When she puts pen to paper, that’s precisely what she does — Chappelle, in her early 70s, writes her rough drafts by hand. Usually, she’ll start with notes. She’ll play with language, work her way through three or four drafts, and only then will she transcribe via computer.
“That’s where I find I do my best revising,” she says.
Still I hear that sizzle, see the bloom 2014
Burning: There was always burning.
Backyard: a land of derelict paint
cans, sleds in August, cracked dirt
garden gone to weed
one blacked oil drum
where yesterday’s news and bits
of family life are tossed
for a brother and sister
who fight
to be the one to light
the flash and dance….
For nearly two decades, Chappelle has been the facilitator of the Browseabout Book Store’s book club in Rehoboth Beach. She lived for more than 50 years in New York State and New England. During her former career, as a teacher, she reached students from nursery school through graduate school. At all levels, her focus was on children’s literature. Most of Chappelle’s classroom years were spent teaching upper elementary students literature, reading and writing. The mother of four also has four grandchildren and is a soprano in the Southern Delaware Chorale and in Mixed Blessings, an a cappella group.
She began writing poetry around 2002 and attended two poet laureate retreats, in 2002 and 2005. She won the 2011 Dogfish Head Poetry Prize for her chapbook, “Salmagundi,” has been nominated for a Pushcart Prize and has published in the Broadkill Review, Delaware Beach Life and in several anthologies. Chappelle credits Coastal Writers, a critique group that meets weekly at the Rehoboth Art League, with having provided her great support.
“I did not set out to write poetry,” she says, “but once I started, I was captivated by the process.
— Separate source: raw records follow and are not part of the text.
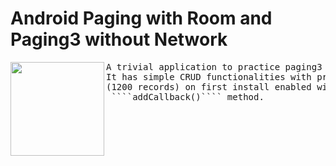 # Android Paging with Room and Paging3 without Network
<image src="./ApplicationSnapshot.jpeg" width=150 align="left" marginRight="50"/>

<pre>
A trivial application to practice paging3 concepts with Room. 
It has simple CRUD functionalities with prepopulated data 
(1200 records) on first install enabled with Room builder's
 ````addCallback()```` method.
</pre> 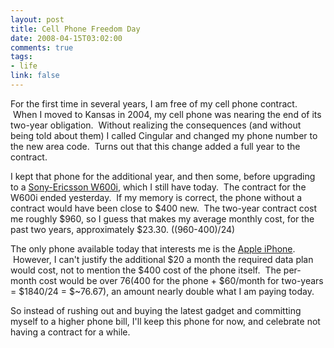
 ```yaml
--- 
layout: post
title: Cell Phone Freedom Day
date: 2008-04-15T03:02:00
comments: true
tags:
- life
link: false
---
```

For the first time in several years, I am free of my cell phone contract.  When I moved to Kansas in 2004, my cell phone was nearing the end of its two-year obligation.  Without realizing the consequences (and without being told about them) I called Cingular and changed my phone number to the new area code.  Turns out that this change added a full year to the contract.

I kept that phone for the additional year, and then some, before upgrading to a <a title="Sony-Ericsson W600i" href="http://www.sonyericsson.com/cws/products/mobilephones/overview/w600i?cc=us&amp;lc=en">Sony-Ericsson W600i</a>, which I still have today.  The contract for the W600i ended yesterday.  If my memory is correct, the phone without a contract would have been close to $400 new.  The two-year contract cost me roughly $960, so I guess that makes my average monthly cost, for the past two years, approximately $23.30. ((960-400)/24)

The only phone available today that interests me is the <a title="Apple iPhone" href="http://www.apple.com/iphone/">Apple iPhone</a>.  However, I can't justify the additional $20 a month the required data plan would cost, not to mention the $400 cost of the phone itself.  The per-month cost would be over $76 ($400 for the phone + $60/month for two-years = $1840/24 = $~76.67), an amount nearly double what I am paying today.

So instead of rushing out and buying the latest gadget and committing myself to a higher phone bill, I'll keep this phone for now, and celebrate not having a contract for a while.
Poetry, more than any other medium, has the ability to pull together infinite combinations of sound and sense. The possible subject matter embraces the world: physics and philosophy, archeology and mythology, cooking and crafting. The products have astonishing power to reach within me, connect to others, and explode the universe without. I wanted to be part of that world. I still do.”
Her Division grant, Chappelle says, will go toward additional workshops and mentoring programs to broaden her skills.